Cocoa ETFs: Which are the Best, Technical Analysis, How to Invest

Find out about Cocoa ETFs. Cocoa is not only a delicious foodstuff, but it is also one of the most traded products at international level. Moreover, like other commodities, it can be traded on the Stock Exchange: in fact cocoa is the third most traded commodity. One of the ways to invest in cocoa is through Exchange Traded Funds, better known as ETFs. Let’s discover now in detail what are cocoa ETFs, what are the best investment solutions and what advantages they offer to investors.

Cocoa ETFs: What they are

Cocoa ETFs are nothing more than passively managed funds whose benchmark is represented by cocoa futures. The term futures refers to standardized derivative contracts that establish the commitment of the contracting party to purchase a specific underlying at a deferred date and at an agreed price.

An aspect that is important to point out concerns the properties of cocoa: it is an agricultural product that can be found on the surface, as well as corn, cereals and sugar. For this reason it belongs to the category of soft commodities, i.e. those commodities that do not require a process of drilling in the subsoil, as is the case for natural gas or oil, which are considered hard commodities.

What Influences Cocoa Price

Before understanding what are the best ways to invest in cocoa, it is important to understand how its price is determined and what are the factors that can have a relevant impact on the price.

Most traders focus exclusively on the study of technical analysis, observing charts to understand the evolution of the asset price. This type of analysis can be misleading if it is not accompanied by fundamental analysis, which is able to consider also some factors external to the market, such as climate change, transportation costs, currency quotation (mainly Sterling and Dollar), world production and political instability typical of producing countries.

The Best Cocoa ETFs: Quotation and Technical Analysis

As far as the offer of financial instruments related to cocoa is concerned, it is necessary to specify that the list of ETFs and ETNs is not particularly long, as traders tend to prefer to negotiate directly the related futures

One of the most interesting is IPath Pure Beta Cocoa ETN (CHOC), an Exchange Traded Note issued in the USA and listed on the stock exchange. The feature of this instrument is to provide investors with a cash payment at a pre-determined maturity or a redemption linked to the performance of the underlying, the Barclays Capital Cocoa Pure Beta TR Index.

Another interesting solution to consider is iPathDowJones-UBSCocoaSubindexTotalReturnETN (NIB), a passively managed fund whose benchmark is the Jones-UBS Cocoa Subindex Total ReturnService Mark index.

How to Invest

Although cocoa is a well-known and widely used commodity, investing in such an instrument can be very complicated at the moment. Commodities are still a niche product and ETFs with exposure to cocoa do not abound, to put it mildly. 

One of the alternatives to invest in cocoa is through the so-called contracts for difference, CFDs. This is a derivative instrument that allows you to operate both betting on the rise of the underlying, and on the fall, implementing in the latter case the short selling.

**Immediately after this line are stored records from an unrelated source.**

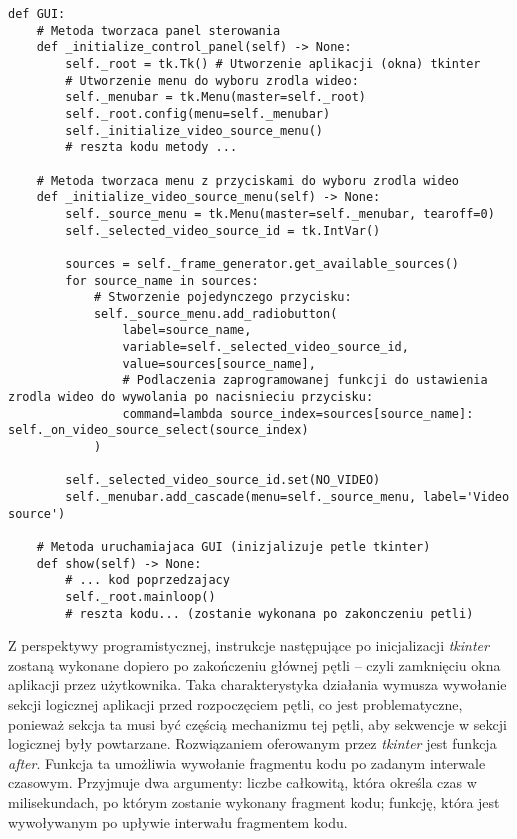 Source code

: \begin{lstlisting}[caption={Podłączenie metod pod wydarzenia oraz zainicjalizowanie pętli głównej w module tkinter.}, label={lst:tkinter-event-loop}]
def GUI:
    # Metoda tworzaca panel sterowania
    def _initialize_control_panel(self) -> None:
        self._root = tk.Tk() # Utworzenie aplikacji (okna) tkinter
        # Utworzenie menu do wyboru zrodla wideo:
        self._menubar = tk.Menu(master=self._root)
        self._root.config(menu=self._menubar)
        self._initialize_video_source_menu()
        # reszta kodu metody ...

    # Metoda tworzaca menu z przyciskami do wyboru zrodla wideo 
    def _initialize_video_source_menu(self) -> None:
        self._source_menu = tk.Menu(master=self._menubar, tearoff=0)
        self._selected_video_source_id = tk.IntVar()

        sources = self._frame_generator.get_available_sources()
        for source_name in sources:
            # Stworzenie pojedynczego przycisku:
            self._source_menu.add_radiobutton(
                label=source_name,
                variable=self._selected_video_source_id,
                value=sources[source_name],
                # Podlaczenia zaprogramowanej funkcji do ustawienia zrodla wideo do wywolania po nacisnieciu przycisku:
                command=lambda source_index=sources[source_name]: self._on_video_source_select(source_index) 
            )

        self._selected_video_source_id.set(NO_VIDEO)
        self._menubar.add_cascade(menu=self._source_menu, label='Video source')

    # Metoda uruchamiajaca GUI (inizjalizuje petle tkinter)
    def show(self) -> None:
        # ... kod poprzedzajacy
        self._root.mainloop()
        # reszta kodu... (zostanie wykonana po zakonczeniu petli)

\end{lstlisting}

Z perspektywy programistycznej, instrukcje następujące po inicjalizacji \emph{tkinter} zostaną wykonane dopiero po zakończeniu głównej pętli -- czyli zamknięciu okna aplikacji przez użytkownika.
Taka charakterystyka działania wymusza wywołanie sekcji logicznej aplikacji przed rozpoczęciem pętli, co jest problematyczne, ponieważ sekcja ta musi być częścią mechanizmu tej pętli, aby sekwencje w sekcji logicznej były powtarzane.
Rozwiązaniem oferowanym przez \emph{tkinter} jest funkcja \emph{after}.
Funkcja ta umożliwia wywołanie fragmentu kodu po zadanym interwale czasowym.
Przyjmuje dwa argumenty: liczbe całkowitą, która określa czas w milisekundach, po którym zostanie wykonany fragment kodu; funkcję, która jest wywoływanym po upływie interwału fragmentem kodu. 

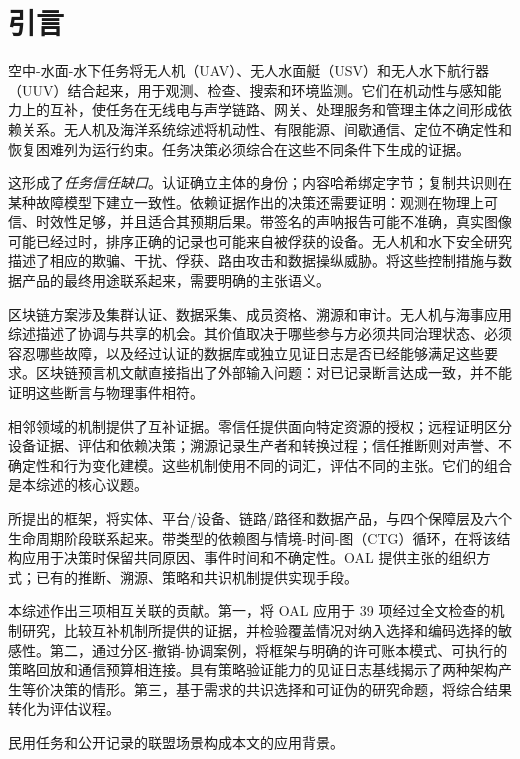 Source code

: \section{引言}

空中-水面-水下任务将无人机（UAV）、无人水面艇（USV）和无人水下航行器（UUV）结合起来，用于观测、检查、搜索和环境监测。它们在机动性与感知能力上的互补，使任务在无线电与声学链路、网关、处理服务和管理主体之间形成依赖关系\citep{li2023survey,wei20233u,pang2026cooperative}。无人机及海洋系统综述将机动性、有限能源、间歇通信、定位不确定性和恢复困难列为运行约束\citep{hayat2016survey,shakhatreh2019unmanned,bae2023survey,gonzlezgarca2020autonomous}。任务决策必须综合在这些不同条件下生成的证据。

这形成了\emph{任务信任缺口}。认证确立主体的身份；内容哈希绑定字节；复制共识则在某种故障模型下建立一致性。依赖证据作出的决策还需要证明：观测在物理上可信、时效性足够，并且适合其预期后果。带签名的声呐报告可能不准确，真实图像可能已经过时，排序正确的记录也可能来自被俘获的设备。无人机和水下安全研究描述了相应的欺骗、干扰、俘获、路由攻击和数据操纵威胁\citep{mekdad2023survey,wang2025survey,hadi2023comprehensive,jiang2019securing,yisa2021security}。将这些控制措施与数据产品的最终用途联系起来，需要明确的主张语义。

区块链方案涉及集群认证、数据采集、成员资格、溯源和审计\citep{han2022identity,tan2022blockchain,karmakar2024blockchain,islam2019bus}。无人机与海事应用综述描述了协调与共享的机会\citep{hafeez2023blockchain,alladi2020applications,mehta2020blockchain,farah2024survey,li2021survey}。其价值取决于哪些参与方必须共同治理状态、必须容忍哪些故障，以及经过认证的数据库或独立见证日志是否已经能够满足这些要求。区块链预言机文献直接指出了外部输入问题：对已记录断言达成一致，并不能证明这些断言与物理事件相符\citep{caldarelli2020oracle,albreiki2020oracles}。

相邻领域的机制提供了互补证据。零信任提供面向特定资源的授权\citep{rose2020zero,syed2022zero}；远程证明区分设备证据、评估和依赖决策\citep{birkholz2023remote}；溯源记录生产者和转换过程\citep{w3c2013provdm,w3c2013provo}；信任推断则对声誉、不确定性和行为变化建模\citep{ahmed2019trust,aaqib2023iot,jsang2016subjective}。这些机制使用不同的词汇，评估不同的主张。它们的组合是本综述的核心议题。

所提出的\OAL{}框架，将实体、平台/设备、链路/路径和数据产品，与四个保障层及六个生命周期阶段联系起来。带类型的依赖图与情境-时间-图（CTG）循环，在将该结构应用于决策时保留共同原因、事件时间和不确定性。OAL 提供主张的组织方式；已有的推断、溯源、策略和共识机制提供实现手段。

本综述作出三项相互关联的贡献。第一，将 OAL 应用于 39 项经过全文检查的机制研究，比较互补机制所提供的证据，并检验覆盖情况对纳入选择和编码选择的敏感性。第二，通过分区-撤销-协调案例，将框架与明确的许可账本模式、可执行的策略回放和通信预算相连接。具有策略验证能力的见证日志基线揭示了两种架构产生等价决策的情形。第三，基于需求的共识选择和可证伪的研究命题，将综合结果转化为评估议程。

民用任务和公开记录的联盟场景构成本文的应用背景。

To trade ETFs on cocoa one of the solutions preferred by traders is to turn to regulated brokers, such as eToro. The eToro platform is one of the best known, thanks to its extreme practicality and the presence of very advantageous commissions. Although there are no ETFs on cocoa on eToro, it is possible to trade the futures of the commodity. In addition, there are over 250 ETFs, adding to a wide range of financial assets.

Advantages and Risks of Investment: Is it worthwhile?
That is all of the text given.